I've had a cough for most of December, but it came to a nasty wretched head right during Christmas.. I thought I'd over it rather quickly, but it lingered on and took far longer than I desired.. so I'm here writing my findings and quirks on my Intel/Intel/Intel system (that Natex combo kit that many folks jumped on a few years back).

as my energy has slowly returned and the coughing subsided, I went from trying to design a front-end HVAC filtration add-on design of sorts for Ikea's Hejne wooden shelving unit and measuring computer cases, to moving the computers around, to re-organizing my "man-cave" computer room....in a very slow methodical deliberate fashion.. taking my time and lengthy breaks between moving items.... all around my apartment unit.. I now have most my Cisco equipment sitting in one corner next to the Hejne "rack" against the wall, some other odds and bits sitting next to the desk, printer back online, etc. etc...

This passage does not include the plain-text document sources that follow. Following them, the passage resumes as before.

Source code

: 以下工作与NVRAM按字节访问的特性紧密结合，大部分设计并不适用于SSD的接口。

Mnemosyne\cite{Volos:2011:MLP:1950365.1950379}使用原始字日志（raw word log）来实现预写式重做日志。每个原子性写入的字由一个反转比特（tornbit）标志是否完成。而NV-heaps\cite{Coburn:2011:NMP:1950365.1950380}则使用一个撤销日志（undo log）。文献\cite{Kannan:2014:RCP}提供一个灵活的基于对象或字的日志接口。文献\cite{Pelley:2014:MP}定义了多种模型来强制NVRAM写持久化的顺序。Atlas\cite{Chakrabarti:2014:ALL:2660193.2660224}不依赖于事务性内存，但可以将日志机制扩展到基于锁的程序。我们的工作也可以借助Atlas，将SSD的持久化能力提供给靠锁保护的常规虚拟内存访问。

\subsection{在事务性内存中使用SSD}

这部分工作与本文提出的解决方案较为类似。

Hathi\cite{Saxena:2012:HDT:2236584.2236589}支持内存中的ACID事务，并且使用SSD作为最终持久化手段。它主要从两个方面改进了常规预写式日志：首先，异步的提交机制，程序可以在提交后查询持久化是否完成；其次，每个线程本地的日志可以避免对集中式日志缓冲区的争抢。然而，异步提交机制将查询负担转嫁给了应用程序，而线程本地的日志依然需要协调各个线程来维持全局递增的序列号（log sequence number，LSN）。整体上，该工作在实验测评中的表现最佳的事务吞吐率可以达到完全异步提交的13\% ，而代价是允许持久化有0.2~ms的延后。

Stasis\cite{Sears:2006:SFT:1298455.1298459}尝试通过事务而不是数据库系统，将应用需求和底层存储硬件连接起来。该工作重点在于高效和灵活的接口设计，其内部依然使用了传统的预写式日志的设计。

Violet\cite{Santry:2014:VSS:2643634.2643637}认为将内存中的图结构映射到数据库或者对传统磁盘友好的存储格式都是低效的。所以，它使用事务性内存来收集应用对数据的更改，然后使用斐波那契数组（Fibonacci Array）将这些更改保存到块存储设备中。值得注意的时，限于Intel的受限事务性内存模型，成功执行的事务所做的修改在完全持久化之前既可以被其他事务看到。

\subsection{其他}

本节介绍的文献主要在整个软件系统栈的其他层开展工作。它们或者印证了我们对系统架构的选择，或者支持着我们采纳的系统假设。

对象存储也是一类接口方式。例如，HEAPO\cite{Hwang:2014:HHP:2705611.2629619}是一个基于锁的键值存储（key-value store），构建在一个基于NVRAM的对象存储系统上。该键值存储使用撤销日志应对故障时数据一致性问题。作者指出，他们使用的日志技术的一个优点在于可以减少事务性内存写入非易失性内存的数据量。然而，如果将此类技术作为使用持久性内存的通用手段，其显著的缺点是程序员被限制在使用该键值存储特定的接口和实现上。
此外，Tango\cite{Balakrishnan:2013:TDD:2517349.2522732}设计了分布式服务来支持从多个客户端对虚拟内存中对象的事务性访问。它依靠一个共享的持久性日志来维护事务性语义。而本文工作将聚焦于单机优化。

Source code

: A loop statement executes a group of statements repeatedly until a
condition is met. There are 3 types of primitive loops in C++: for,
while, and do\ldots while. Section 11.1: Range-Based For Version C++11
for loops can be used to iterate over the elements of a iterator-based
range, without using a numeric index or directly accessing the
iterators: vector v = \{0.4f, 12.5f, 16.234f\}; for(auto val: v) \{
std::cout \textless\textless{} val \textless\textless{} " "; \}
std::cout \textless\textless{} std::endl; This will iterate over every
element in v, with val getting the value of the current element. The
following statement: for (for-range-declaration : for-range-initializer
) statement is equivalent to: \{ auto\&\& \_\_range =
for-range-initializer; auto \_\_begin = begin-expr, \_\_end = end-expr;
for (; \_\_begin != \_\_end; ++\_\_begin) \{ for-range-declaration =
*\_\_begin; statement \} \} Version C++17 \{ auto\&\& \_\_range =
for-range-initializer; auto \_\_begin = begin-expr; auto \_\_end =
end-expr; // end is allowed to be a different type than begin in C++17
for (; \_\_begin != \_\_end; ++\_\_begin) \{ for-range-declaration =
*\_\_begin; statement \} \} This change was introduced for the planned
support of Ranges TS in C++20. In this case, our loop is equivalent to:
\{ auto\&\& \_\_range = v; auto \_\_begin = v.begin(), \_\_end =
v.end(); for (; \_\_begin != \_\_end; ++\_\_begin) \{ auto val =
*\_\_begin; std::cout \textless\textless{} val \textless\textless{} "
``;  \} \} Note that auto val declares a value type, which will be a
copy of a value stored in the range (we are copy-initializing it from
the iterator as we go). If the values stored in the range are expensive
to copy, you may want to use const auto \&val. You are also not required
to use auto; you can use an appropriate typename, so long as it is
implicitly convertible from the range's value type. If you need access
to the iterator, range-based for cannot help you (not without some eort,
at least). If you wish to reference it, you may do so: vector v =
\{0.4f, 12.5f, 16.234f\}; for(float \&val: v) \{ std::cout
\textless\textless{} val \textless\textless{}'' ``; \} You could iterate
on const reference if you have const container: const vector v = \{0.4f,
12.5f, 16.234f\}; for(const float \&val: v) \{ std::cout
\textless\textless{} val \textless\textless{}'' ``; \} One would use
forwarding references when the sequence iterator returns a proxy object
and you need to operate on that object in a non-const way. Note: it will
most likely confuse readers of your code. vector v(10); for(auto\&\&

---I am curious to know if anybody has taken thought to implementing such a computer case design that incorporates HVAC filters to reduce and keep dust out of the "guts" of computers and servers for the home user? some of the immediate issues I discovered include simulated or observed models for heat dissipation and/or entrapment, access to forward facing (optical) drives, power buttons, and indicators lights, etc. - almost requires an extended remote front panel design that quickly becomes cumbersome using a half-enclosed yet a half-open tech bench like design.. would you need to implement a positive pressure design that uses an independent constantly powered 2"-3"-4" diameter x ~19" wide scroll cage blower fan (like those used in fireplaces) that works when multiple systems are in various power states - all off, mixed on and off, all on... anyways, I digress..

...I quickly found myself in front of the all Intel P4208/Intel S2600/2x Intel Xeon E5-2670 CPUs w/ 128GB server system.. it still has the Intel 6-port 1GbE card and two LSI 2008? 8-port IT-flashed HBA cards running 8x 4TB (shucked external ) Seagate HDDs, and one SanDisk 500GB(?) SSD.. I knew the ESXi installed on the USB drive was an older version, 5.5 or 6.0(?!?), and the networking was all janked up - so I already knew that it had to go.. I gathered the SSDs, and scrounged up all the SD and USB drives; I found a blank 32GB fit USB drive, and choose to keep the ~500GB SanDisk (for ISOs) and add the Samsung 1TB SSD for a select few base VMs (Napp-It, etc.). so in that vein, I downloaded the latest versions of vSphere ESXi 6.7u3 Hypervisor, Napp-It AiO, FreeNAS, WinSCP, and some additional ancillary items to work with.. I also finally got the Apple Mac Mini (Late 2014 model) up and running, but was disappointed to discover this model has fixed non-upgradable RAM -- maybe some VMs with more CPUs cores and RAM? ...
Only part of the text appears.